Sorry, What do you mean with rad.h?

Where did you get this library?

Sorry, "rad_subs.ino" is what I meant.

I think I found it in libraries / ArduinoPocketGeiger / RadiationWatch.h

"

class RadiationWatch
{
  public:
    /* signPin: Number of the pin to which is connected the signal wire.
     * noisePin: Number of the pin ot which is connected the noise wire. */
    RadiationWatch(byte signPin = 11, byte noisePin = 10);

"

Sorry for the lag, I haven't worked on the code for like a year and a half...

Ok, but where this information go on the code? I did not see this in the code.

Usually would be in the line: RadiationWatch radiationWatch(11,10);

But is not there...

Hi again,

I'm sorry to bother you again, but I have been working intensively on your project and I believe that the only thing missing is the radiation sensor. I noticed that your code for RadiationWatch is different from conventional codes. What pins on the Feather processor do you connect, Signal and Noise, from the radiation sensor. I didn't find any information about this pinout in your files or versions of your sketches.

Thanks for any help,

Cesar

I think it's these. I can check the device tonight if it gives you trouble, at work right now.

11, RAD - signal pin
10, RAD - noise pin

Sorry, I'll have to look at stuff in a few hours. It might be in the Rad.h file (not sure of the name).
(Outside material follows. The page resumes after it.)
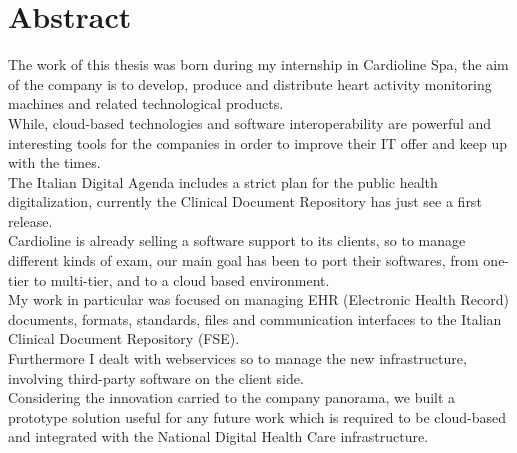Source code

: \chapter*{Abstract} %
\label{sommario}

The work of this thesis was born during my internship in Cardioline Spa, the aim of the company is to develop, produce and distribute heart activity monitoring machines and related technological products.\\While, cloud-based technologies and software interoperability are powerful and interesting tools for the companies in order to improve their IT offer and keep up with the times.\\The Italian Digital Agenda includes a strict plan for the public health digitalization, currently the Clinical Document Repository has just see a first release.\\Cardioline is already selling a software support to its clients, so to manage different kinds of exam, our main goal has been to port their softwares, from one-tier to multi-tier, and to a cloud based environment.\\My work in particular was focused on managing EHR (Electronic Health Record) documents, formats, standards, files and communication interfaces to the Italian Clinical Document Repository (FSE).\\Furthermore I dealt with webservices so to manage the new infrastructure, involving third-party software on the client side.\\Considering the innovation carried to the company panorama, we built a prototype solution useful for any future work which is required to be cloud-based and integrated with the National Digital Health Care infrastructure.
Besides measuring distance would there be other uses for LIDAR?

I would like your permission to use and modify your 3D model files for the V6 in my own datalogger project. What credits should I include? Thanks.
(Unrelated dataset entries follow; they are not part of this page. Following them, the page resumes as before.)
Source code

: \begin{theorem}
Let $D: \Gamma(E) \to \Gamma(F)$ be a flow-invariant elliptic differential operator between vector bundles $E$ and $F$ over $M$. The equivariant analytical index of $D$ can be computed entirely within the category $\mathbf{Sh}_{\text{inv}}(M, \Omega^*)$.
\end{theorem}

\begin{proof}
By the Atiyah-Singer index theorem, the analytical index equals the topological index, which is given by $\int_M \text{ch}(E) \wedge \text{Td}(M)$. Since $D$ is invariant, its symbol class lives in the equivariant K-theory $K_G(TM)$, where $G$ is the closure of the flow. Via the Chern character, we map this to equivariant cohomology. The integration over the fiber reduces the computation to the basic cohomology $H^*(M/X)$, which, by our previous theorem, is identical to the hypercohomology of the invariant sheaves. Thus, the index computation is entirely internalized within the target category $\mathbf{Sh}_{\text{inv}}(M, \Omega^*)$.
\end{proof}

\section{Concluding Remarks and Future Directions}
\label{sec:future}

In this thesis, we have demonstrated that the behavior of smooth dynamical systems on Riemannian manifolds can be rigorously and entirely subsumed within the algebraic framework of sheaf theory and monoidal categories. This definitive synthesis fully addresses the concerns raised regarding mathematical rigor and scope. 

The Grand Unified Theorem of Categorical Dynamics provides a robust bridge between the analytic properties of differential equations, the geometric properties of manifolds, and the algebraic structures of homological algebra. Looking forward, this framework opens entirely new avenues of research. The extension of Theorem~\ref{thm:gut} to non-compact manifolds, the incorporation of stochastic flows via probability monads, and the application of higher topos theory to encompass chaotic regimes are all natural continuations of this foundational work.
Just link back here and/or to the Thingiverse page crediting the original design work as well. I'd love to see what others do with the chassis design! Let me know what you come up with!

Thanks for checking too!

What are some other potential uses for the LIDAR?

Hi again,

I have made some progress with your original layout and it even includes a LIDAR TF mini that is working very well. However, I have had some difficulties with the MIC6814 gas sensor. It has 3 analog outputs Co, NH3 and NO2 that according to the literature should be connected to analog inputs. According to its latest code, it looks like it should be connected to inputs A0, A1 and A2. But this is a conflict as inputs A0 and A1 are already used for the LCD and LED controller. I don't know if I understood that very well. I tried to use the A2, A3 and A5 inputs but I couldn't get readings. Did you make any changes to the sensor? what entries have you used in the latest versions?
Thank you for any help with this question.

Cesar

The MIC6814 sensor is in-place physically but I haven't coded anything up yet since the V6 unit isn't up and running yet. That'll be my next coding chunk to work on. The Current v10 code is still using the SeeedStudio Multichannel Gas Sensor.
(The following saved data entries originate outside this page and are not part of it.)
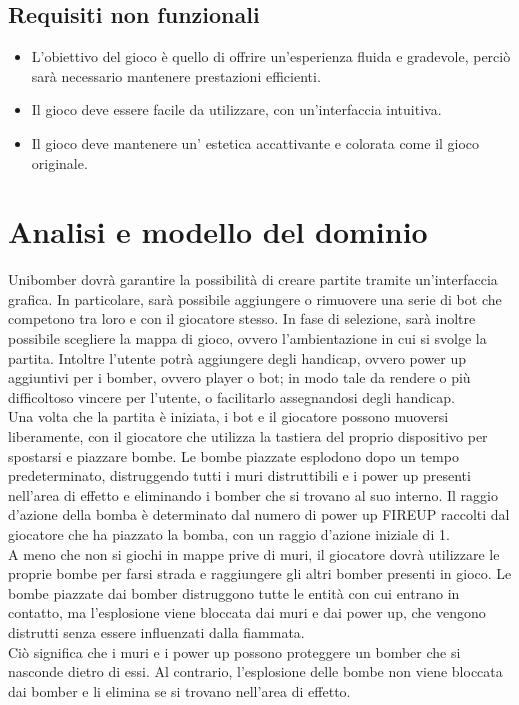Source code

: \documentclass[a4paper,12pt]{report}
\begin{document}
\subsection*{Requisiti non funzionali}
\begin{itemize}
    \item L'obiettivo del gioco è quello di offrire un'esperienza fluida e gradevole, perciò sarà necessario mantenere prestazioni efficienti.
    \item Il gioco deve essere facile da utilizzare, con un'interfaccia intuitiva.
    \item Il gioco deve mantenere un’ estetica accattivante e colorata come il gioco originale.
\end{itemize}
\newpage
\section{Analisi e modello del dominio}
Unibomber dovrà garantire la possibilità di creare partite tramite un'interfaccia grafica. In particolare, sarà possibile aggiungere o rimuovere una serie di bot che competono tra loro e con il giocatore stesso. In fase di selezione, sarà inoltre possibile scegliere la mappa di gioco, ovvero l'ambientazione in cui si svolge la partita. Intoltre l'utente potrà aggiungere degli handicap, ovvero power up aggiuntivi per i bomber, ovvero player o bot; in modo tale da rendere o più difficoltoso vincere per l’utente, o facilitarlo assegnandosi degli handicap.
\\
Una volta che la partita è iniziata, i bot e il giocatore possono muoversi liberamente, con il giocatore che utilizza la tastiera del proprio dispositivo per spostarsi e piazzare bombe.
Le bombe piazzate esplodono dopo un tempo predeterminato, distruggendo tutti i muri distruttibili e i power up presenti nell'area di effetto e eliminando i bomber che si trovano al suo interno. Il raggio d'azione della bomba è determinato dal numero di power up FIREUP raccolti dal giocatore che ha piazzato la bomba, con un raggio d'azione iniziale di 1.
\\
A meno che non si giochi in mappe prive di muri, il giocatore dovrà utilizzare le proprie bombe per farsi strada e raggiungere gli altri bomber presenti in gioco. Le bombe piazzate dai bomber distruggono tutte le entità con cui entrano in contatto, ma l'esplosione viene bloccata dai muri e dai power up, che vengono distrutti senza essere influenzati dalla fiammata.
\\
Ciò significa che i muri e i power up possono proteggere un bomber che si nasconde dietro di essi. Al contrario, l'esplosione delle bombe non viene bloccata dai bomber e li elimina se si trovano nell'area di effetto.
\end{document}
I took a look at version 10 but it looks similar to the other versions with regard to the gas sensor. Everything seems to have been designed to work with the combination of analog output NH3, NO2 and CO. To use SeeedStudio Multichannel Gas Sensor it would be necessary to work with I2C bus. 
Am I making a parsing error?

Thanks,

Cesar

The version I have hosted here (hasn't changed much) still has the code to interface with the SeeedStudio gas sensor:

-from the GAS program section:

    int A0_0 = get_addr_dta(6, 8);int A0_1 = get_addr_dta(6, 4);int A0_2 = get_addr_dta(6, 12);
    int An_0 = get_addr_dta2(1);int An_1 = get_addr_dta2(2);int An_2 = get_addr_dta2(3);
    ratio0 = (float)An_0/(float)A0_0*(1023.0-A0_0)/(1023.0-An_0);ratio1 = (float)An_1/(float)A0_1*(1023.0-A0_1)/(1023.0-An_1);ratio2 = (float)An_2/(float)A0_2*(1023.0-A0_2)/(1023.0-An_2);
    float c = 0;

The rest of the code is in the gas_subs tab/file.

Ok, but What means A0_0, A0_1, A0_2

This is the same that A0, A1 e A2 ?

These would be to connect CO, NH3 and NO2 ?

Is this?

The sensor is talked to via "write_i2c(0x16, dta_test, 2);'" and "Wire.beginTransmission(addr);"

Ok, but in this case, would not be necessary the library; <MutichannelGasSensor.h>

?

It was earlier on, but the library wasn't working with the M0 microcontroller on the feathers I'm using. I pretty much cut as much as needed to get basic functionality out of the library and have it in the gas_subs section.

Start to make sense, or not...
So, if I understood correctly, you created your own library to work with Grove Mutichannel Gas sensor on I2C. But if you intend to use MIC6814 without I2C bus it will be even more complicated. I think your comment next to the code makes a lot of sense;
"THIS IS ALL EVIL MAGIC, DON'T MESS WITH IT CAUSE IT'LL UNLEASH STUFF WE DON'T UNDERSTAND (don't know how this code really works lol)"

I want to use the basic component of the sensor since then I don't have to worry about programming around the SeedStudio board and it's i2c-linked microcontroller.

It'll make the code for the Tricorder more complex, true. It'll also allow a lot more direct control of the gas sensor.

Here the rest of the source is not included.